J. P. Morgan Chase announced last night that it had agreed to pay $2.2 billion to Enron investors who accused the bank of participating in the accounting scandal that led to Enron’s collapse.
The agreement came just days after Citigroup reached a $2 billion settlement. While the settlements with two of Enron’s biggest lenders closes one chapter, other investment banks – including Merrill Lynch and Credit Suisse First Boston – still face claims from investors.
Combined with earlier settlements, the pool available to compensate investors who lost billions as Enron tumbled into bankruptcy in 2001 has grown to $4.7 billion and could eventually surpass the $6.13 billion that Wall Street firms have agreed to pay WorldCom investors.
J. P. Morgan Chase clearly rushed to the negotiating table after the Citigroup settlement. That stands in sharp contrast to the WorldCom shareholder lawsuit in March, when J. P. Morgan Chase waited until the night before the trial to settle, agreeing to pay $2 billion to investors. Had it quickly followed Citigroup, which settled a year ago for $2.575 billion, J. P. Morgan Chase may have gotten away paying $1.4 billion in that case.
“The WorldCom settlement was a disaster for J. P. Morgan,” said Tim Ghriskey at money-management firm Solaris Asset Management in New York. “No one on the Street wants to see a repeat of that.”
J. P. Morgan Chase also said yesterday it would take a $2 billion charge before taxes, or $1.25 billion after taxes, in the second quarter, in part to cover costs associated with the settlement as well as other potential lawsuits. The bank’s legal reserves stand at about $3.6 billion. The firm said insurance would not cover any portion of the settlement.
“By settling this case and increasing reserves for our remaining legal issues, the firm can better focus its energies on building our great company and serving our clients and shareholders,” William B. Harrison Jr., the chief executive of J. P. Morgan Chase, said in a statement. The bank did not admit wrongdoing in agreeing to settle.
J. P. Morgan has struggled in the last year, underperforming most rivals as it continues to slash costs and merge operations after the $58 billion merger with Bank One last year.
Analysts were already forecasting the bank’s earnings in the second quarter would come in sharply lower, after James Dimon, the bank’s president, indicated at a investor conference on June 1 that trading revenue had tumbled. In the first quarter, trading revenue at the bank totaled $2.2 billion. Mr. Dimon said that trading revenue would come in below $842 million for the second quarter. J. P. Morgan will report its second-quarter earnings in a month.

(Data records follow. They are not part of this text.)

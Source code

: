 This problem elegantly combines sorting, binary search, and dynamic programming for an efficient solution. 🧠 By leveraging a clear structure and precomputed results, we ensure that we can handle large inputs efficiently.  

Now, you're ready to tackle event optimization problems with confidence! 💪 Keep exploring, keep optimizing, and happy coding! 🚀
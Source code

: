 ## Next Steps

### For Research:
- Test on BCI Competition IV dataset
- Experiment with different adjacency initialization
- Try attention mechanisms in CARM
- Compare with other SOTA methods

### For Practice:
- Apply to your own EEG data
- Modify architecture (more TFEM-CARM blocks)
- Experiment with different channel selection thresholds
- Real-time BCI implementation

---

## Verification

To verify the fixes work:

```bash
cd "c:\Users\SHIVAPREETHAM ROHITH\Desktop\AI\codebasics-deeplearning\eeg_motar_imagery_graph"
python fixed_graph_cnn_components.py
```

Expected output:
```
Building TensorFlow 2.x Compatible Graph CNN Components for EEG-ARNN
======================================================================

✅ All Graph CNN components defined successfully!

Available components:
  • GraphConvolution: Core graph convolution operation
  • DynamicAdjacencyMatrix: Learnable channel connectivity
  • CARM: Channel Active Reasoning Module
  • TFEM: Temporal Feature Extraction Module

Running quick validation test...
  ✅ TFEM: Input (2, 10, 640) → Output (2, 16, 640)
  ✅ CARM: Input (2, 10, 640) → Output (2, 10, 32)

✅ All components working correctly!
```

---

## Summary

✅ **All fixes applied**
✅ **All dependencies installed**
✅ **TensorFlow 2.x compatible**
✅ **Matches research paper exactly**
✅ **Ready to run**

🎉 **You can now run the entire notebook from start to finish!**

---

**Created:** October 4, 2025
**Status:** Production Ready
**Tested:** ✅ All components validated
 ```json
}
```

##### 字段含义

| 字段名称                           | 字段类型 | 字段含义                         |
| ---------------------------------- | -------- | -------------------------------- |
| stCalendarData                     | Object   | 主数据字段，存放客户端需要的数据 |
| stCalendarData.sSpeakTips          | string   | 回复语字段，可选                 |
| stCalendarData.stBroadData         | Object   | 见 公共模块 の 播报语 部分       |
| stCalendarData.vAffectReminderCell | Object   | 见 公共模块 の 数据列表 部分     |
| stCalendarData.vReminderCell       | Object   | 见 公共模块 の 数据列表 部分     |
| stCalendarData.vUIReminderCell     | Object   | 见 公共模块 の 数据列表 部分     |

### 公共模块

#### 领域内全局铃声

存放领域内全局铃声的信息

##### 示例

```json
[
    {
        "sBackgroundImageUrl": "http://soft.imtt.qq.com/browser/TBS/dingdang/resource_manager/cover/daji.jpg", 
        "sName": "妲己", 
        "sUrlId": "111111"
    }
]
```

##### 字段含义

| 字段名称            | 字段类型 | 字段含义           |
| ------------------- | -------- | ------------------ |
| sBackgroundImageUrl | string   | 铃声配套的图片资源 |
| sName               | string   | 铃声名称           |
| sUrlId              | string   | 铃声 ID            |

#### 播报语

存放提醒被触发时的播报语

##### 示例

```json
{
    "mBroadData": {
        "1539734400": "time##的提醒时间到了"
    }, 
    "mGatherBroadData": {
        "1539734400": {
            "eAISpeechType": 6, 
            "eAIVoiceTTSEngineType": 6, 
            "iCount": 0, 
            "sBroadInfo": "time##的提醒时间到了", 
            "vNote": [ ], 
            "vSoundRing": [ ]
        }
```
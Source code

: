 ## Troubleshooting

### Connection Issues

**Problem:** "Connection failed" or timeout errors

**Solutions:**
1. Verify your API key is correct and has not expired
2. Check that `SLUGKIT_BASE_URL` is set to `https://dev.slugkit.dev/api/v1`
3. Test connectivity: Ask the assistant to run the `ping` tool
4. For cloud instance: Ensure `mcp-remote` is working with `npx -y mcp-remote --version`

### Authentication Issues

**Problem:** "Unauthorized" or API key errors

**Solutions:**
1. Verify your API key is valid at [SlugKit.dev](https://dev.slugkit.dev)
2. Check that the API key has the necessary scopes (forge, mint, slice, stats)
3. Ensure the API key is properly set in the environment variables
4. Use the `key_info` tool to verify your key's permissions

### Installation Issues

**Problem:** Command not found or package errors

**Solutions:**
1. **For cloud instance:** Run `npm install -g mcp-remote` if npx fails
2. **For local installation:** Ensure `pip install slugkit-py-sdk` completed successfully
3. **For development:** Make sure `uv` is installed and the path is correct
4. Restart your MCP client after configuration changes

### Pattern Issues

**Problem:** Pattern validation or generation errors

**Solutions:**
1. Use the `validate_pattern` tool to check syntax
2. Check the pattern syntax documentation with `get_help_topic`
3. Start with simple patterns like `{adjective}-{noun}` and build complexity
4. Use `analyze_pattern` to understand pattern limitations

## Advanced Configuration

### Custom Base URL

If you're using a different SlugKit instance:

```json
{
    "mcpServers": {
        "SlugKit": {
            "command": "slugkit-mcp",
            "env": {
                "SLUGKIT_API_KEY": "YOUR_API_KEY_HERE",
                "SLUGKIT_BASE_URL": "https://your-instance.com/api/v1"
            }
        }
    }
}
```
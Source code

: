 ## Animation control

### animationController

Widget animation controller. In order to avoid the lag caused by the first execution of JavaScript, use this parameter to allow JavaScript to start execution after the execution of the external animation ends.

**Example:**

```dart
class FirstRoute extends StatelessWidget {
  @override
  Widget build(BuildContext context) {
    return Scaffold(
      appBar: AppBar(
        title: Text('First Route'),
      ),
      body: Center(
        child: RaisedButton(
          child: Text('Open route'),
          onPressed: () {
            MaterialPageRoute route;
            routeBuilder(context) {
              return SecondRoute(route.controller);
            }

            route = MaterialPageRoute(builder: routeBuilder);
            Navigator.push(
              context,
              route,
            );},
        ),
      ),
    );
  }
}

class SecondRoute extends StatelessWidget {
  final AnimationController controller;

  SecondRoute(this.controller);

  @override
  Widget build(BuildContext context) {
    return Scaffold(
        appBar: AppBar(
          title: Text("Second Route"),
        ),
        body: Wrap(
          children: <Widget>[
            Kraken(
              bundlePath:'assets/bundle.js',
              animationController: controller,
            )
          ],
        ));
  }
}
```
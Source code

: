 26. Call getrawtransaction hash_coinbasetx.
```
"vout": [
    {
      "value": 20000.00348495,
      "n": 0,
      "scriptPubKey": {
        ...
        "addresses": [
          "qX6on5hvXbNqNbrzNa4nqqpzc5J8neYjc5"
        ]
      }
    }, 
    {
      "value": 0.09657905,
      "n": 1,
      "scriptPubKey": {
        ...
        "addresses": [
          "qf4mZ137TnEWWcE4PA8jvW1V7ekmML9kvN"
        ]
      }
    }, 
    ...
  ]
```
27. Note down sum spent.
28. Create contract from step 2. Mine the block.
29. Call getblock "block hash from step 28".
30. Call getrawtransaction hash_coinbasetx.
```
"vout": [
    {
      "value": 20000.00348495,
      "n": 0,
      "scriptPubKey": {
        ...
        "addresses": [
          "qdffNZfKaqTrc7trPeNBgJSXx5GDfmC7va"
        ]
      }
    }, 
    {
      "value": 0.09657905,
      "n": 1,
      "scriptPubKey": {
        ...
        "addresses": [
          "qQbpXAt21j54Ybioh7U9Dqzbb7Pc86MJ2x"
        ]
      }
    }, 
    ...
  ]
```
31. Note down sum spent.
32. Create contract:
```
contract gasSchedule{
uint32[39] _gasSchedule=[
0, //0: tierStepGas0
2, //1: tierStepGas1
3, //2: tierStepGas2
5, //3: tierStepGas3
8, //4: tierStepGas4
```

The move to settle quickly also shows that J. P. Morgan Chase is trying to put its past behind it before Mr. Dimon ascends to the chief executive suite next year.
“The pressure has been on for J. P. Morgan to settle Enron,” says Richard X. Bove, an analyst at Punk Ziegel & Co. “Jamie Dimon is really trying to sweep the decks pretty thoroughly.”
Shares of J. P. Morgan Chase rose 10 cents yesterday, to $35.60. The settlement was announced after the stock market closed.
Two years ago, J. P. Morgan Chase agreed to pay $162.5 million to settle criminal and regulatory investigations into its dealings with Enron. The bank had been accused of financing and putting together a broad range of partnerships and transactions that contributed to Enron’s collapse and hid debt from investors.
Many of the transactions that came under fire were called prepays, which investigators claimed were little more than loans disguised as commodities transactions with a web of offshore corporations. Over a number of years, J. P. Morgan was accused of participating in seven prepay arrangements, including a deal with an offshore entity called Mahonia that ultimately lent $2.6 billion to Enron. (Citigroup lent it a total of $3.8 billion under similar arrangements, according to investigators.)
The shareholder lawsuit covers the estimated 50,000 investors – institutions, individuals and Enron employees – who bought Enron stock or bonds between September 1997 and December 2001. These investors will probably receive pennies for every dollar they lost. To take effect, the settlement needs to be approved by the board of regents of the University of California, the board of J. P. Morgan Chase and a federal court in Houston.
The rush to settle with shareholders – the trial for the lawsuit is not set to begin until October 2006 – indicates that the banks do not want to risk paying out a significantly bigger award in a jury trial and do not want to be among the holdouts in a settlement, which could ultimately cost them more.
“Our litigation strategy is to seek escalating settlements from defendants as we went down the road,” said William S. Lerach, a lawyer for the lead plaintiff in the shareholder lawsuit, the University of California. “This result was consistent with that.”
He declined to say whether other banks named in the suit are negotiating a settlement.